Instructions for the task: Pull every line that includes the word "single" from the data.
[[ Extracted entries open ]]
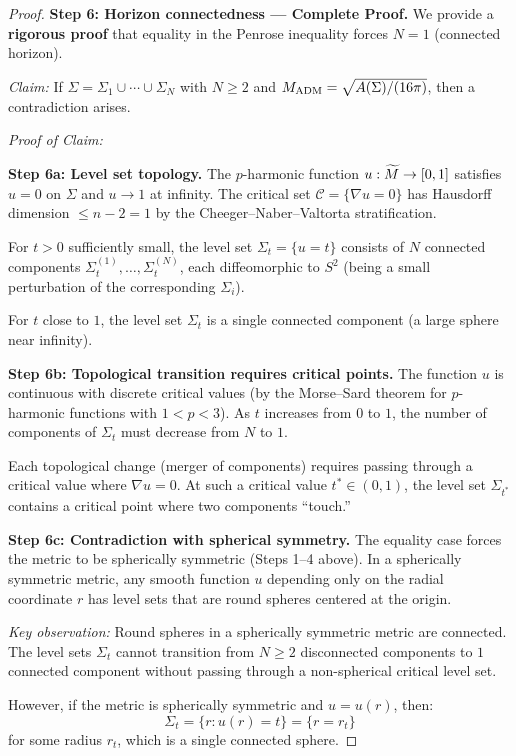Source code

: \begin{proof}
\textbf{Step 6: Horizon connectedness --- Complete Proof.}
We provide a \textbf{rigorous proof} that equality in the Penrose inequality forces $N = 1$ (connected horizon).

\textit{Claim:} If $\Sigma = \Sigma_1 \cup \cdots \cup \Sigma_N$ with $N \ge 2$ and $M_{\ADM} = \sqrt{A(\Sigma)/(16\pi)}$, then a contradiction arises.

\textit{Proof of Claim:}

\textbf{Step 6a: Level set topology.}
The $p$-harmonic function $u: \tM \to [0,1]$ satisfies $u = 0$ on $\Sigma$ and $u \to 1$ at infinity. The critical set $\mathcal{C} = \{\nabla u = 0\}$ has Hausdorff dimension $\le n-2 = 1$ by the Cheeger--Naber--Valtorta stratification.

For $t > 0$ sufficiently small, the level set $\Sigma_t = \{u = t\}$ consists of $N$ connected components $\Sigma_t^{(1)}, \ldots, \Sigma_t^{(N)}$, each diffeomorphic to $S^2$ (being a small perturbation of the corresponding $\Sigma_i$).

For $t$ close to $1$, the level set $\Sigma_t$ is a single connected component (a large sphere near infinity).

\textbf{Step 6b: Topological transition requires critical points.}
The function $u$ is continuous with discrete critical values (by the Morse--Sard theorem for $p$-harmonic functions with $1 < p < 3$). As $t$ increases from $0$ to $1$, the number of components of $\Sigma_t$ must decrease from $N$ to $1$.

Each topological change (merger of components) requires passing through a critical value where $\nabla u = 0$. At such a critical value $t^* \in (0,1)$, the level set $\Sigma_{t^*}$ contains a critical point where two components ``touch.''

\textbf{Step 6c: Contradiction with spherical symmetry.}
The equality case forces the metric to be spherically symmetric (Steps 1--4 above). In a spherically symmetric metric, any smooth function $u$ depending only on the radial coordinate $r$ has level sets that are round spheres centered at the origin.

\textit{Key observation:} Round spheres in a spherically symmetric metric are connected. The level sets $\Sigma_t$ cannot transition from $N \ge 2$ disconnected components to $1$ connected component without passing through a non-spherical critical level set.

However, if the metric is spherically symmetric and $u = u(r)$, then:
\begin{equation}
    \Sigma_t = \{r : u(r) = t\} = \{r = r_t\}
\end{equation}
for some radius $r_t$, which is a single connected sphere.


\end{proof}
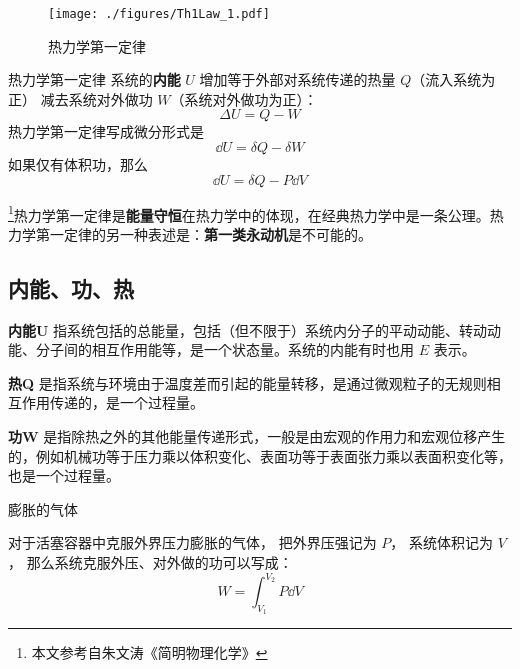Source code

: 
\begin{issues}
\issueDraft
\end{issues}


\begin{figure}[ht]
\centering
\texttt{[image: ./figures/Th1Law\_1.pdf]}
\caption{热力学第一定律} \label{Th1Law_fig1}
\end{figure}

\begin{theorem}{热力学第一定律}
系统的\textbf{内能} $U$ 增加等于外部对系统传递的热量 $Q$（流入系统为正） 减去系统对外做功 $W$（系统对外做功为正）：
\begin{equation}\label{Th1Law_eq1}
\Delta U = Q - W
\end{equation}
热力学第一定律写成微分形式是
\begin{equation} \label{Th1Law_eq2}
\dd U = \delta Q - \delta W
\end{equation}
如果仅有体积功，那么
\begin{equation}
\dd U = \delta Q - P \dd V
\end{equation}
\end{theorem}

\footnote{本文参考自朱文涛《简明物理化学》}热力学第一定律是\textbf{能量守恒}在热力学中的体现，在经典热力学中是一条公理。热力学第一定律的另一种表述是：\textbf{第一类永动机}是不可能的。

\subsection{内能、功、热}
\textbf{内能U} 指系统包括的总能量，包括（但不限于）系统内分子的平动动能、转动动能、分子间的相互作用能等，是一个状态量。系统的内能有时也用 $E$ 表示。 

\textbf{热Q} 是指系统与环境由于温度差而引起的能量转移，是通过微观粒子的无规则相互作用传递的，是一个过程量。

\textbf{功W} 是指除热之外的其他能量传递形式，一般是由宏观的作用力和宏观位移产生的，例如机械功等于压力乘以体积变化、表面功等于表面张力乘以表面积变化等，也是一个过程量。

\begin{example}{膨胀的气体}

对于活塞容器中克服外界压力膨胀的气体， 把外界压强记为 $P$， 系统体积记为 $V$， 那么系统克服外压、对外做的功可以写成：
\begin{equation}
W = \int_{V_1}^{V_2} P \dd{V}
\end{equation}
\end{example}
[[ Extracted entries closed ]]
[[ Extracted entries open ]]
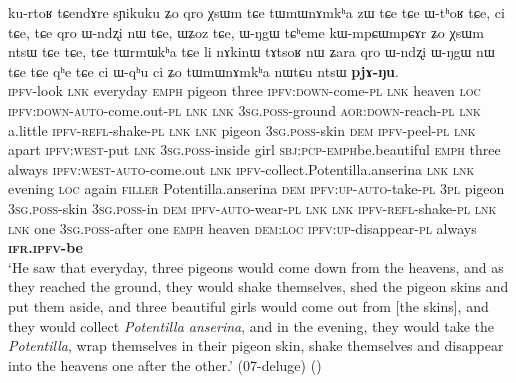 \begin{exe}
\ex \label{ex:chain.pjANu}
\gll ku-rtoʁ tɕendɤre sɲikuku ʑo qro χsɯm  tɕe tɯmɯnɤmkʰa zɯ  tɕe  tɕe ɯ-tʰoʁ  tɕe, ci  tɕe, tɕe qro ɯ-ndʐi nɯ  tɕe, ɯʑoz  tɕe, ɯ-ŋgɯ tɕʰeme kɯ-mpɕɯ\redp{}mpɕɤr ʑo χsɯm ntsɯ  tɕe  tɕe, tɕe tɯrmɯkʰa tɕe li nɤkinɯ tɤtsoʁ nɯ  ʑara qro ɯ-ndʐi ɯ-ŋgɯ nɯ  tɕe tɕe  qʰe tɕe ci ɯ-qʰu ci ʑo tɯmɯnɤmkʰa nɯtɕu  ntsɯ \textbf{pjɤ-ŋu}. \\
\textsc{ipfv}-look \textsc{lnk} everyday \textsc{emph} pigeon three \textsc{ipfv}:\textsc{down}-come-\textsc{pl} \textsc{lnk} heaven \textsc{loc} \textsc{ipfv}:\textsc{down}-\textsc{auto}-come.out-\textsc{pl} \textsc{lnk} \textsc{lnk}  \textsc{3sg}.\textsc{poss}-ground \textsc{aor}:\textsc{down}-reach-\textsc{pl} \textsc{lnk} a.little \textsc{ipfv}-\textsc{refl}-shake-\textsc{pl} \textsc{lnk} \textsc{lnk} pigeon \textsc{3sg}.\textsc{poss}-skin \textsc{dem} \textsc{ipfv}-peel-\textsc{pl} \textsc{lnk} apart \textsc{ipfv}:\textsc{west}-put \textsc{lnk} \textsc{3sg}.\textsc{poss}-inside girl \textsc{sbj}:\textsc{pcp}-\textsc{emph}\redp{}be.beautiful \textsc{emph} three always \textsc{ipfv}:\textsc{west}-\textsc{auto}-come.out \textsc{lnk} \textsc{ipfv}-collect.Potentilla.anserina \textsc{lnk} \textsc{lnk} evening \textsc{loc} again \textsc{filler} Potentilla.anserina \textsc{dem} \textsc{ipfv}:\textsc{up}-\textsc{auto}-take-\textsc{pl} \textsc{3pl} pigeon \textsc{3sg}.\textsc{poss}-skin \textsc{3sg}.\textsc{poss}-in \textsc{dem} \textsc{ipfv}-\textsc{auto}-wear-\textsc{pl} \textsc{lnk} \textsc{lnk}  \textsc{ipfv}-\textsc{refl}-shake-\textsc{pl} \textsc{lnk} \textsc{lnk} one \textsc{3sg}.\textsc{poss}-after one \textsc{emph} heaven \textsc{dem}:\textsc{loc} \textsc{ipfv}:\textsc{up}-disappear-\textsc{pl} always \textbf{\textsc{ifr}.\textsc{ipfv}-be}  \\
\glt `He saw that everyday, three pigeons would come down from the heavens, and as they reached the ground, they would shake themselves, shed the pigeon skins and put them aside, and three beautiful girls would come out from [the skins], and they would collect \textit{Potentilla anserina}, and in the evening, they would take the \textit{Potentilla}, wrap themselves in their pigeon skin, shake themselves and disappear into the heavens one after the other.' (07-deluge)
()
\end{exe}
[[ Extracted entries closed ]]
Written response:
For $t$ close to $1$, the level set $\Sigma_t$ is a single connected component (a large sphere near infinity).
for some radius $r_t$, which is a single connected sphere.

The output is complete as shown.